What did Alexis de Tocqueville actually think?

Honoré Daumier (French, 1808 – 1879 ), Alex. Ch. Henri de Tocqueville, 1849, lithograph, Rosenwald Collection

Samuel Gregg, research director at the Acton Institute, recently published a review on the new translation of Alexis de Tocqueville’s Recollections: The French Revolution of 1848 and Its Aftermath in which Tocqueville, the “quintessential man of theory,” gets dirty about the politics of the French Revolution. Why would the man who wrote both Democracy in America (1835, 1840) and The Old Regime and the Revolution (1856) write an explicit reflection on his political interactions? To answer, Gregg directly quotes Tocqueville:

I want to preserve the freedom to portray without flattery both myself and my contemporaries, in total independence. I wish to lay bare the secret motives that led me and my colleagues and others to act as we did, and when I have understood those motives, to describe them.
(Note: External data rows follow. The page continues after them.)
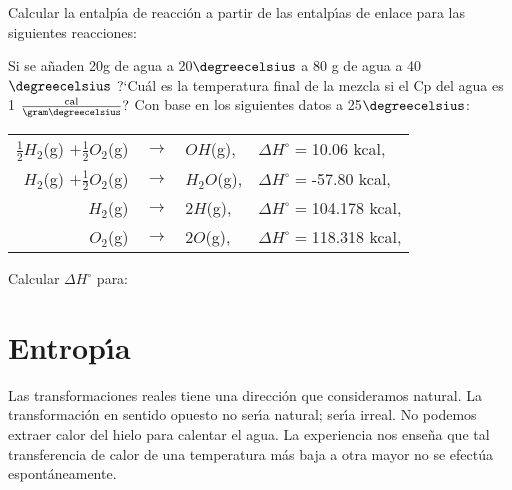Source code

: \begin{exercises}
\exer Calcular la entalp\'{\i}a de reacci\'on a partir de las entalp\'{\i}as de enlace para las siguientes reacciones:
\subexer {}

\subexer {}

\subexer{}

\exer Si se a\~naden 20g de agua a 20$\degreecelsius$ a 80 g de agua a 40 $\degreecelsius$ ?`Cu\'al es la temperatura final de la mezcla si el Cp del agua es 1 $\frac{\textrm{cal}}{\gram\degreecelsius}?$
\exer Con base en los siguientes datos a 25$\degreecelsius$:

{\centering
\vskip6pt
\begin{tabular}{rcll} 
$\frac{1}{2}H_2${\footnotesize (g)}
$+\frac{1}{2}O_2${\footnotesize (g)}  &
$\longrightarrow$ &
$OH${\footnotesize (g)},&
$\Delta H^\circ = $10.06 kcal,\\
$H_2${\footnotesize (g)}
$+\frac{1}{2}O_2${\footnotesize (g)} &
$\longrightarrow$ &
$H_2O${\footnotesize (g)},&
$\Delta H^\circ = $-57.80 kcal,\\ 
$ H_2${\footnotesize (g)} &
$\longrightarrow$ &
$2H${\footnotesize (g)},&
$\Delta H^\circ = $104.178 kcal,\\
$ O_2${\footnotesize (g)} &
$\longrightarrow$ &
$2O${\footnotesize (g)},&
$\Delta H^\circ = $118.318 kcal,\\
\end{tabular}
\vskip6pt
}
Calcular $\Delta H^\circ$ para:
\subexer {}
\subexer {}
\subexer {}
\end{exercises}


\section{Entrop\'{\i}a}

Las transformaciones reales tiene una direcci\'on que consideramos natural. La transformaci\'on en sentido opuesto no ser\'{\i}a natural; ser\'{\i}a irreal. No podemos extraer calor del hielo para calentar el agua. La experiencia nos ense\~na  que tal transferencia de calor de una temperatura m\'as baja a otra mayor no se efect\'ua espont\'aneamente.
In Recollections Tocqueville writes “uninhibited” and “brutally candid sketches” of his political contemporaries. Tocqueville has something juicy to say on everyone from his intellectual mentor, historian Francois Guizot, to the flattery-loving, slightly insane Napoleon Bonaparte. Gregg states:

… Tocqueville turns out to have held almost all his fellow politicians in low regard. On numerous occasions, he underscores the greed for power and barely hidden corruption of the members of the political establishment.

While Tocqueville’s character sketches entertain, Gregg offers the main purpose of Recollections is to “do more than simply [react] to events and personalities around him”; Recollections is an intellectual’s attempt to promote a free and ordered society. Gregg reflects:

[Tocqueville’s] Recollections also seek to show that his primary political objective was to help establish a constitutional system that guaranteed liberty and order in a country seemingly unable to combine these two political commitments in a stable manner. To realize this end, Tocqueville worked with people from a variety of political persuasions…Tocqueville doesn’t disguise the fact that this coalition-building involved making compromises which he found deeply distasteful.

This is, of course, one dimension of politics that frustrates intellectuals. At different points, it clearly grated on Tocqueville, not least because he struggled to find men of principle with whom he could work to give life to his vision of a society characterized by ordered liberty.

…Tocqueville’s Recollections raise significant questions about the role of intellectuals in modern politics. It’s not that Tocqueville concluded that intellectuals were irrelevant. On the contrary, he resolved that clear thought and careful inquiry unclouded by either sentimentalism or the demands and temptations of office were, if anything, even more essential.